| ABOUT THIS TASK |
Starting at the line below holding "3. 颠覆性技术的发展能够引" and stopping at the line holding "3. [石慧,潘云涛,苏成.", print every line exactly, both ends included, and leave the rest out.

[Records from a dataset]
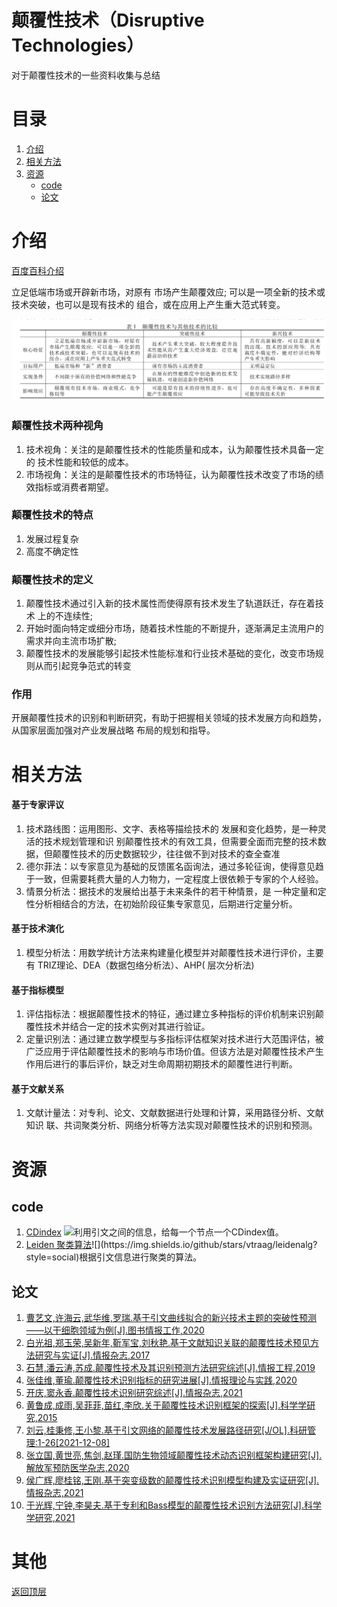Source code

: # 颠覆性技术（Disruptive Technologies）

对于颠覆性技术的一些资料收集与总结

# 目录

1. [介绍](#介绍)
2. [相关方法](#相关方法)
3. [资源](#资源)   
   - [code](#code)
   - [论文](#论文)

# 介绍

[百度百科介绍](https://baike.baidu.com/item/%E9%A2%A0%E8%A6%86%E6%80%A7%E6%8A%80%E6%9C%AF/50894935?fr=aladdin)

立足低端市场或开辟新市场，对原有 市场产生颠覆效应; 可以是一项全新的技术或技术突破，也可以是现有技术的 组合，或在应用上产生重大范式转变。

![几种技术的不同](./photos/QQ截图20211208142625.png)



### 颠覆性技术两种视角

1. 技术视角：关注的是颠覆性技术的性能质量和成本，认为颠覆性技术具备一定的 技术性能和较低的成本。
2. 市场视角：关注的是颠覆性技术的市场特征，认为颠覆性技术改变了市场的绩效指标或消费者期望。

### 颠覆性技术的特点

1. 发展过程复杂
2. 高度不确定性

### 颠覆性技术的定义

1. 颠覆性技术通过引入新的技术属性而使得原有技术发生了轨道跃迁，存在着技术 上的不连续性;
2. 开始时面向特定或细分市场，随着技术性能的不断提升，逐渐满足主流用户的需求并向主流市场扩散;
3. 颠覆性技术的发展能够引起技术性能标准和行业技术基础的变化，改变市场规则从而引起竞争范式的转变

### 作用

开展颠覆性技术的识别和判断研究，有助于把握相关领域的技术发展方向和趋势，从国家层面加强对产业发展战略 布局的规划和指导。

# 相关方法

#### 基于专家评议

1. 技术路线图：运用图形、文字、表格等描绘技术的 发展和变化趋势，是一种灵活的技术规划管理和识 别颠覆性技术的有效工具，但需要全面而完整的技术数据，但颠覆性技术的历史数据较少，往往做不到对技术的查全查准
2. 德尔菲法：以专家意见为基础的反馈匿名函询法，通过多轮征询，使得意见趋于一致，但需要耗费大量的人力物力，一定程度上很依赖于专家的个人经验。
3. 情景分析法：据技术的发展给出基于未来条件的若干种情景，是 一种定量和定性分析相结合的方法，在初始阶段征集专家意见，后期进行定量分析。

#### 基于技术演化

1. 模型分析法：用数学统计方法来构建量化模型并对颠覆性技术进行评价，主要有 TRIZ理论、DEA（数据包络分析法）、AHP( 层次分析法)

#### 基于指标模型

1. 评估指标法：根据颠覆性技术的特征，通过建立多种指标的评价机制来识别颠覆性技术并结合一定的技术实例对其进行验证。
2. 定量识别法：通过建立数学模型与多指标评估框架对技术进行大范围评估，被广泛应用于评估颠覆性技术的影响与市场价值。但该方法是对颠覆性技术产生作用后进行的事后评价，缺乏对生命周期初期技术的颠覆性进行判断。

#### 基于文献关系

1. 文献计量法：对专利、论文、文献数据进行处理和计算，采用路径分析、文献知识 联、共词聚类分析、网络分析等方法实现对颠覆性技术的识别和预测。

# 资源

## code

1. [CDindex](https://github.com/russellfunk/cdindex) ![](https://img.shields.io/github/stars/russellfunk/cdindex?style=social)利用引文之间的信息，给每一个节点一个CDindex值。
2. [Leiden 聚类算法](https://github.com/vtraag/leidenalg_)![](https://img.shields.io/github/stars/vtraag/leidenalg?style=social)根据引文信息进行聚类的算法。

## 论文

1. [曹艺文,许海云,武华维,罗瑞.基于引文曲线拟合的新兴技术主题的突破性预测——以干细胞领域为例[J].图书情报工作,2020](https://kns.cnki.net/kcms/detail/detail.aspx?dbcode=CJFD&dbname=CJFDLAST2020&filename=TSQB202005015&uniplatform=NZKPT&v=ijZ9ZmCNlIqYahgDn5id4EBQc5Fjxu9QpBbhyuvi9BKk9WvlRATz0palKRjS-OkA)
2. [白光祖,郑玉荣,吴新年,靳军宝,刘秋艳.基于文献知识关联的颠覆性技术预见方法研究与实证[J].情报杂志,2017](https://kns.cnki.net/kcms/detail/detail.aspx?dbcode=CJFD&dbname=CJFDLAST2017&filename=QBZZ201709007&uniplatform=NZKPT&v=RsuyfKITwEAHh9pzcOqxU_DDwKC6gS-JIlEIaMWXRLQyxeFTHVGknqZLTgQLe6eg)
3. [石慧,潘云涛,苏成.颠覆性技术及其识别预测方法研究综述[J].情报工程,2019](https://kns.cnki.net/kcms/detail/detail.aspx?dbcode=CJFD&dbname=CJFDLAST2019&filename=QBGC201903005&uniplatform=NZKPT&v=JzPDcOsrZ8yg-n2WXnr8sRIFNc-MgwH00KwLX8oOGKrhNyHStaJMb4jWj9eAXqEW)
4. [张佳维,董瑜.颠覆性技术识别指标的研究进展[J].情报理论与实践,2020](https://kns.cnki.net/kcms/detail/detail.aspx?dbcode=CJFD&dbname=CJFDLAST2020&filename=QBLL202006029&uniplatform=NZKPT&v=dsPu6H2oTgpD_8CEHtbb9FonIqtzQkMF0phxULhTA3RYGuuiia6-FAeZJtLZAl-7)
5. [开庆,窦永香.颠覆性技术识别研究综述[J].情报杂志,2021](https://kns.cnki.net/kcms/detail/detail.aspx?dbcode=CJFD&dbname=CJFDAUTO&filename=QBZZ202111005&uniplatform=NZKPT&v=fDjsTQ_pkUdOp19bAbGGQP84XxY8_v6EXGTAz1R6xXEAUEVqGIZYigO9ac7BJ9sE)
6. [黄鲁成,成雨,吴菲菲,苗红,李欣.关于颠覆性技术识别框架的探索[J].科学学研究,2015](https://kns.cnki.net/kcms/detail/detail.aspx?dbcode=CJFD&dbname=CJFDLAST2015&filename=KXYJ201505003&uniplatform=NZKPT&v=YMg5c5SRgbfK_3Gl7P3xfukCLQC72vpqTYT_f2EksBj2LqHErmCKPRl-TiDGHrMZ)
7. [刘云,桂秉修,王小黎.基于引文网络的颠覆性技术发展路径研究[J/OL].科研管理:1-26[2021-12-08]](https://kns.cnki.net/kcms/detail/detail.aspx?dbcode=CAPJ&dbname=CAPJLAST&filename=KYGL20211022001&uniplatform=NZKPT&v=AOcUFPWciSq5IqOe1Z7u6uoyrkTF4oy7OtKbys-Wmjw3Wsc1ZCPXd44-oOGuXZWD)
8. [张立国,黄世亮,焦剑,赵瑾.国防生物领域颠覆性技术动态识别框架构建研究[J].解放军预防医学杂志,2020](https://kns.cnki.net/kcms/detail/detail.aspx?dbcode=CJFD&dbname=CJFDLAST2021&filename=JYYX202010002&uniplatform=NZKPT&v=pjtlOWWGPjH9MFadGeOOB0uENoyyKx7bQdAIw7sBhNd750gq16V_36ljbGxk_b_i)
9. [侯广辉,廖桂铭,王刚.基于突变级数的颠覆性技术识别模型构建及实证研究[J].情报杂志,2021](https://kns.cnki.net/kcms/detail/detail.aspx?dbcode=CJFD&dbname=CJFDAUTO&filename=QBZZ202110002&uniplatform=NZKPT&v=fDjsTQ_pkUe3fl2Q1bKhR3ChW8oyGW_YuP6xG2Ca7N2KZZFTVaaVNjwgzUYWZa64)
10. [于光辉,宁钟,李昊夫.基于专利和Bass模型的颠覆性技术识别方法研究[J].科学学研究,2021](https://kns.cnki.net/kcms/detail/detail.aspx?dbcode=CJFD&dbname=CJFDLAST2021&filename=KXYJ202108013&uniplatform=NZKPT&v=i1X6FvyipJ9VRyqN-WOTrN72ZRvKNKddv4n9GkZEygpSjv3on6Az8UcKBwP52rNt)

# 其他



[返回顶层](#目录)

| ANSWER BOX |
3. 颠覆性技术的发展能够引起技术性能标准和行业技术基础的变化，改变市场规则从而引起竞争范式的转变

### 作用

开展颠覆性技术的识别和判断研究，有助于把握相关领域的技术发展方向和趋势，从国家层面加强对产业发展战略 布局的规划和指导。

# 相关方法

#### 基于专家评议

1. 技术路线图：运用图形、文字、表格等描绘技术的 发展和变化趋势，是一种灵活的技术规划管理和识 别颠覆性技术的有效工具，但需要全面而完整的技术数据，但颠覆性技术的历史数据较少，往往做不到对技术的查全查准
2. 德尔菲法：以专家意见为基础的反馈匿名函询法，通过多轮征询，使得意见趋于一致，但需要耗费大量的人力物力，一定程度上很依赖于专家的个人经验。
3. 情景分析法：据技术的发展给出基于未来条件的若干种情景，是 一种定量和定性分析相结合的方法，在初始阶段征集专家意见，后期进行定量分析。

#### 基于技术演化

1. 模型分析法：用数学统计方法来构建量化模型并对颠覆性技术进行评价，主要有 TRIZ理论、DEA（数据包络分析法）、AHP( 层次分析法)

#### 基于指标模型

1. 评估指标法：根据颠覆性技术的特征，通过建立多种指标的评价机制来识别颠覆性技术并结合一定的技术实例对其进行验证。
2. 定量识别法：通过建立数学模型与多指标评估框架对技术进行大范围评估，被广泛应用于评估颠覆性技术的影响与市场价值。但该方法是对颠覆性技术产生作用后进行的事后评价，缺乏对生命周期初期技术的颠覆性进行判断。

#### 基于文献关系

1. 文献计量法：对专利、论文、文献数据进行处理和计算，采用路径分析、文献知识 联、共词聚类分析、网络分析等方法实现对颠覆性技术的识别和预测。

# 资源

## code

1. [CDindex](https://github.com/russellfunk/cdindex) ![](https://img.shields.io/github/stars/russellfunk/cdindex?style=social)利用引文之间的信息，给每一个节点一个CDindex值。
2. [Leiden 聚类算法](https://github.com/vtraag/leidenalg_)![](https://img.shields.io/github/stars/vtraag/leidenalg?style=social)根据引文信息进行聚类的算法。

## 论文

1. [曹艺文,许海云,武华维,罗瑞.基于引文曲线拟合的新兴技术主题的突破性预测——以干细胞领域为例[J].图书情报工作,2020](https://kns.cnki.net/kcms/detail/detail.aspx?dbcode=CJFD&dbname=CJFDLAST2020&filename=TSQB202005015&uniplatform=NZKPT&v=ijZ9ZmCNlIqYahgDn5id4EBQc5Fjxu9QpBbhyuvi9BKk9WvlRATz0palKRjS-OkA)
2. [白光祖,郑玉荣,吴新年,靳军宝,刘秋艳.基于文献知识关联的颠覆性技术预见方法研究与实证[J].情报杂志,2017](https://kns.cnki.net/kcms/detail/detail.aspx?dbcode=CJFD&dbname=CJFDLAST2017&filename=QBZZ201709007&uniplatform=NZKPT&v=RsuyfKITwEAHh9pzcOqxU_DDwKC6gS-JIlEIaMWXRLQyxeFTHVGknqZLTgQLe6eg)
3. [石慧,潘云涛,苏成.颠覆性技术及其识别预测方法研究综述[J].情报工程,2019](https://kns.cnki.net/kcms/detail/detail.aspx?dbcode=CJFD&dbname=CJFDLAST2019&filename=QBGC201903005&uniplatform=NZKPT&v=JzPDcOsrZ8yg-n2WXnr8sRIFNc-MgwH00KwLX8oOGKrhNyHStaJMb4jWj9eAXqEW)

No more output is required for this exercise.